On 02/26/2015 05:33 AM, Thomas Graf wrote:
> On 02/26/15 at 10:16am, Jiri Pirko wrote:
>> Well, on netdev01, I believe that a consensus was reached that for every
>> switch offloaded functionality there has to be an implementation in
>> kernel.
>
> Agreed. This should not prevent the policy being driven from user
> space though.
>
>> What John's Flow API originally did was to provide a way to
>> configure hardware independently of kernel. So the right way is to
>> configure kernel and, if hw allows it, to offload the configuration to hw.
>>
>> In this case, seems to me logical to offload from one place, that being
>> TC. The reason is, as I stated above, the possible conversion from OVS
>> datapath to TC.
>
> Offloading of TC definitely makes a lot of sense. I think that even in
> that case you will already encounter independent configuration of
> hardware and kernel. Example: The hardware provides a fixed, generic
> function to push up to n bytes onto a packet.
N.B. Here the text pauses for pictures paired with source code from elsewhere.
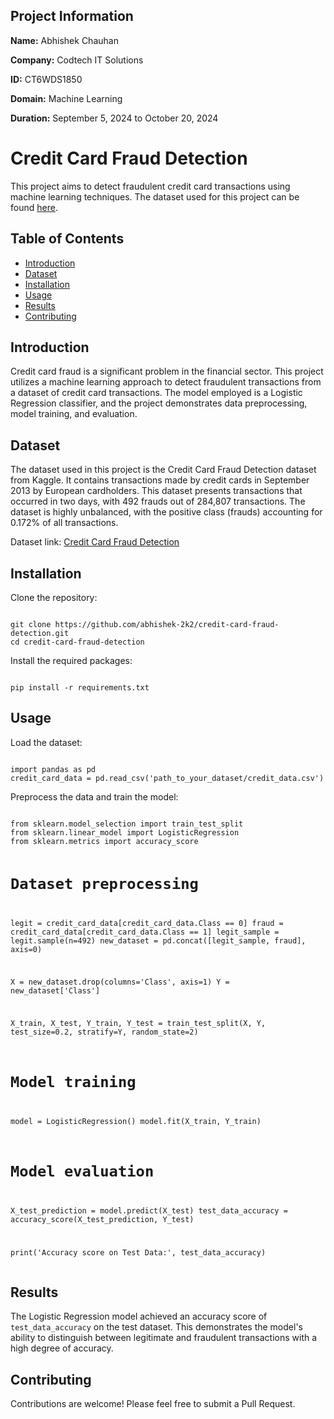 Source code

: <!DOCTYPE html>
<html lang="en">
<head>
    <meta charset="UTF-8">
</head>
<body>

<!-- Project Information -->
<section>
    <h2>Project Information</h2>
    <p><strong>Name:</strong> Abhishek Chauhan</p>
    <p><strong>Company:</strong> Codtech IT Solutions</p>
    <p><strong>ID:</strong> CT6WDS1850</p>
    <p><strong>Domain:</strong> Machine Learning</p>
    <p><strong>Duration:</strong> September 5, 2024 to October 20, 2024</p>
</section>

<h1>Credit Card Fraud Detection</h1>
<p>This project aims to detect fraudulent credit card transactions using machine learning techniques. The dataset used for this project can be found <a href="https://www.kaggle.com/datasets/mlg-ulb/creditcardfraud" download>here</a>.</p>

<h2>Table of Contents</h2>
<ul>
    <li><a href="#introduction">Introduction</a></li>
    <li><a href="#dataset">Dataset</a></li>
    <li><a href="#installation">Installation</a></li>
    <li><a href="#usage">Usage</a></li>
    <li><a href="#results">Results</a></li>
    <li><a href="#contributing">Contributing</a></li>
</ul>

<h2 id="introduction">Introduction</h2>
<p>Credit card fraud is a significant problem in the financial sector. This project utilizes a machine learning approach to detect fraudulent transactions from a dataset of credit card transactions. The model employed is a Logistic Regression classifier, and the project demonstrates data preprocessing, model training, and evaluation.</p>

<h2 id="dataset">Dataset</h2>
<p>The dataset used in this project is the Credit Card Fraud Detection dataset from Kaggle. It contains transactions made by credit cards in September 2013 by European cardholders. This dataset presents transactions that occurred in two days, with 492 frauds out of 284,807 transactions. The dataset is highly unbalanced, with the positive class (frauds) accounting for 0.172% of all transactions.</p>
<p>Dataset link: <a href="https://www.kaggle.com/datasets/mlg-ulb/creditcardfraud" download>Credit Card Fraud Detection</a></p>

<h2 id="installation">Installation</h2>
<p>Clone the repository:</p>
<pre><code>
git clone https://github.com/abhishek-2k2/credit-card-fraud-detection.git
cd credit-card-fraud-detection
</code></pre>
<p>Install the required packages:</p>
<pre><code>
pip install -r requirements.txt
</code></pre>

<h2 id="usage">Usage</h2>
<p>Load the dataset:</p>
<pre><code>
import pandas as pd
credit_card_data = pd.read_csv('path_to_your_dataset/credit_data.csv')
</code></pre>
<p>Preprocess the data and train the model:</p>
<pre><code>
from sklearn.model_selection import train_test_split
from sklearn.linear_model import LogisticRegression
from sklearn.metrics import accuracy_score

# Dataset preprocessing
legit = credit_card_data[credit_card_data.Class == 0]
fraud = credit_card_data[credit_card_data.Class == 1]
legit_sample = legit.sample(n=492)
new_dataset = pd.concat([legit_sample, fraud], axis=0)

X = new_dataset.drop(columns='Class', axis=1)
Y = new_dataset['Class']

X_train, X_test, Y_train, Y_test = train_test_split(X, Y, test_size=0.2, stratify=Y, random_state=2)

# Model training
model = LogisticRegression()
model.fit(X_train, Y_train)

# Model evaluation
X_test_prediction = model.predict(X_test)
test_data_accuracy = accuracy_score(X_test_prediction, Y_test)

print('Accuracy score on Test Data:', test_data_accuracy)
</code></pre>

<h2 id="results">Results</h2>
<p>The Logistic Regression model achieved an accuracy score of <code>test_data_accuracy</code> on the test dataset. This demonstrates the model's ability to distinguish between legitimate and fraudulent transactions with a high degree of accuracy.</p>

<h2 id="contributing">Contributing</h2>
<p>Contributions are welcome! Please feel free to submit a Pull Request.</p>

</body>
</html>
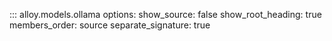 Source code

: ::: alloy.models.ollama
    options:
      show_source: false
      show_root_heading: true
      members_order: source
      separate_signature: true

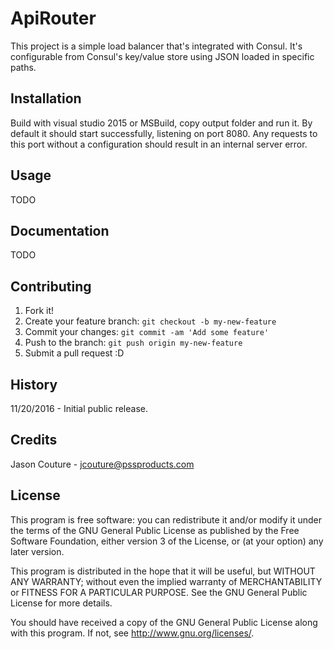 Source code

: # ApiRouter

This project is a simple load balancer that's integrated with Consul. It's configurable from Consul's key/value store using JSON loaded in specific paths.

## Installation

Build with visual studio 2015 or MSBuild, copy output folder and run it. By default it should start successfully, listening on port 8080. Any requests to this port without a configuration should result in an internal server error.

## Usage

TODO

## Documentation

TODO

## Contributing

1. Fork it!
2. Create your feature branch: `git checkout -b my-new-feature`
3. Commit your changes: `git commit -am 'Add some feature'`
4. Push to the branch: `git push origin my-new-feature`
5. Submit a pull request :D

## History

11/20/2016 - Initial public release.

## Credits

Jason Couture - jcouture@pssproducts.com

## License
This program is free software: you can redistribute it and/or modify
it under the terms of the GNU General Public License as published by
the Free Software Foundation, either version 3 of the License, or
(at your option) any later version.

This program is distributed in the hope that it will be useful,
but WITHOUT ANY WARRANTY; without even the implied warranty of
MERCHANTABILITY or FITNESS FOR A PARTICULAR PURPOSE.  See the
GNU General Public License for more details.

You should have received a copy of the GNU General Public License
along with this program.  If not, see <http://www.gnu.org/licenses/>.
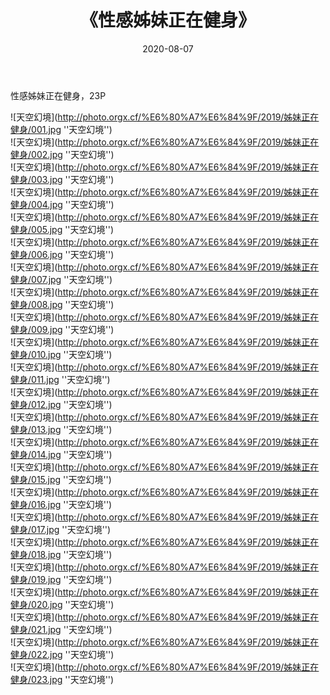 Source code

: ﻿---
layout: post
title: 《性感姊妹正在健身》
date: 2020-08-07
img: http://photo.orgx.cf/%E6%80%A7%E6%84%9F/2019/姊妹正在健身/000.jpg
tags: [美女,性感,泳衣]
---

性感姊妹正在健身，23P

![天空幻境](http://photo.orgx.cf/%E6%80%A7%E6%84%9F/2019/姊妹正在健身/001.jpg ''天空幻境'')<br>
![天空幻境](http://photo.orgx.cf/%E6%80%A7%E6%84%9F/2019/姊妹正在健身/002.jpg ''天空幻境'')<br>
![天空幻境](http://photo.orgx.cf/%E6%80%A7%E6%84%9F/2019/姊妹正在健身/003.jpg ''天空幻境'')<br>
![天空幻境](http://photo.orgx.cf/%E6%80%A7%E6%84%9F/2019/姊妹正在健身/004.jpg ''天空幻境'')<br>
![天空幻境](http://photo.orgx.cf/%E6%80%A7%E6%84%9F/2019/姊妹正在健身/005.jpg ''天空幻境'')<br>
![天空幻境](http://photo.orgx.cf/%E6%80%A7%E6%84%9F/2019/姊妹正在健身/006.jpg ''天空幻境'')<br>
![天空幻境](http://photo.orgx.cf/%E6%80%A7%E6%84%9F/2019/姊妹正在健身/007.jpg ''天空幻境'')<br>
![天空幻境](http://photo.orgx.cf/%E6%80%A7%E6%84%9F/2019/姊妹正在健身/008.jpg ''天空幻境'')<br>
![天空幻境](http://photo.orgx.cf/%E6%80%A7%E6%84%9F/2019/姊妹正在健身/009.jpg ''天空幻境'')<br>
![天空幻境](http://photo.orgx.cf/%E6%80%A7%E6%84%9F/2019/姊妹正在健身/010.jpg ''天空幻境'')<br>
![天空幻境](http://photo.orgx.cf/%E6%80%A7%E6%84%9F/2019/姊妹正在健身/011.jpg ''天空幻境'')<br>
![天空幻境](http://photo.orgx.cf/%E6%80%A7%E6%84%9F/2019/姊妹正在健身/012.jpg ''天空幻境'')<br>
![天空幻境](http://photo.orgx.cf/%E6%80%A7%E6%84%9F/2019/姊妹正在健身/013.jpg ''天空幻境'')<br>
![天空幻境](http://photo.orgx.cf/%E6%80%A7%E6%84%9F/2019/姊妹正在健身/014.jpg ''天空幻境'')<br>
![天空幻境](http://photo.orgx.cf/%E6%80%A7%E6%84%9F/2019/姊妹正在健身/015.jpg ''天空幻境'')<br>
![天空幻境](http://photo.orgx.cf/%E6%80%A7%E6%84%9F/2019/姊妹正在健身/016.jpg ''天空幻境'')<br>
![天空幻境](http://photo.orgx.cf/%E6%80%A7%E6%84%9F/2019/姊妹正在健身/017.jpg ''天空幻境'')<br>
![天空幻境](http://photo.orgx.cf/%E6%80%A7%E6%84%9F/2019/姊妹正在健身/018.jpg ''天空幻境'')<br>
![天空幻境](http://photo.orgx.cf/%E6%80%A7%E6%84%9F/2019/姊妹正在健身/019.jpg ''天空幻境'')<br>
![天空幻境](http://photo.orgx.cf/%E6%80%A7%E6%84%9F/2019/姊妹正在健身/020.jpg ''天空幻境'')<br>
![天空幻境](http://photo.orgx.cf/%E6%80%A7%E6%84%9F/2019/姊妹正在健身/021.jpg ''天空幻境'')<br>
![天空幻境](http://photo.orgx.cf/%E6%80%A7%E6%84%9F/2019/姊妹正在健身/022.jpg ''天空幻境'')<br>
![天空幻境](http://photo.orgx.cf/%E6%80%A7%E6%84%9F/2019/姊妹正在健身/023.jpg ''天空幻境'')<br>

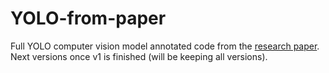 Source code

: # YOLO-from-paper
Full YOLO computer vision model annotated code from the [research paper](https://arxiv.org/pdf/1506.02640). 
Next versions once v1 is finished (will be keeping all versions).

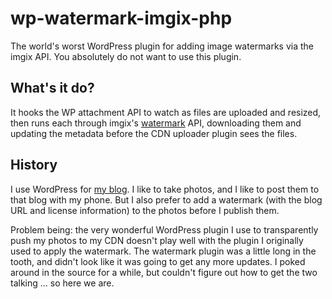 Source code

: # wp-watermark-imgix-php
The world's worst WordPress plugin for adding image watermarks via the imgix API.
You absolutely do not want to use this plugin.

## What's it do?

It hooks the WP attachment API to watch as files are uploaded and resized, then runs each through imgix's [watermark](https://docs.imgix.com/apis/url/watermark/mark) API, downloading them and updating the metadata before the CDN uploader plugin sees the files.

## History

I use WordPress for [my blog](https://rickosborne.org/blog/).
I like to take photos, and I like to post them to that blog with my phone.
But I also prefer to add a watermark (with the blog URL and license information) to the photos before I publish them.

Problem being: the very wonderful WordPress plugin I use to transparently push my photos to my CDN doesn't play well with the plugin I originally used to apply the watermark.
The watermark plugin was a little long in the tooth, and didn't look like it was going to get any more updates.
I poked around in the source for a while, but couldn't figure out how to get the two talking ... so here we are.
This hardware function
> could be used to implement TC actions "push_vlan", "push_vxlan",
> "push_mpls". You would you would likely agree that TC should make use
> of such a function even if the hardware version is different from the
> software version. So I don't think we'll have a 1:1 mapping for all
> configurations, regardless of whether the how is decided in kernel or
> user space.
Just to expand slightly on this. I don't think you can get to a 1:1
mapping here. One reason is hardware typically has a TCAM and limited
size. So you need a _policy_ to determine when to push rules into the
hardware. The kernel doesn't know when to do this and I don't believe
its the kernel's place to start enforcing policy like this. One thing I likely
need to do is get some more "worlds" in rocker so we aren't stuck only
thinking about the infinite size OF_DPA world. The OF_DPA world is only
one world and not a terribly flexible one at that when compared with the
NPU folk. So minimally you need a flag to indicate rules go into hardware
vs software.
That said I think the bigger mismatch between software and hardware is
you program it differently because the data structures are different. Maybe
a u32 example would help. For parsing with u32 you might build a parse
graph with a root and some leaf nodes. In hardware you want to collapse
this down onto the hardware. I argue this is not a kernel task because
there are lots of ways to do this and there are trade-offs made with
respect to space and performance and which table to use when it could be
handled by a set of tables. Another example is a virtual switch possibly
OVS but we have others. The software does some "unmasking" (there term)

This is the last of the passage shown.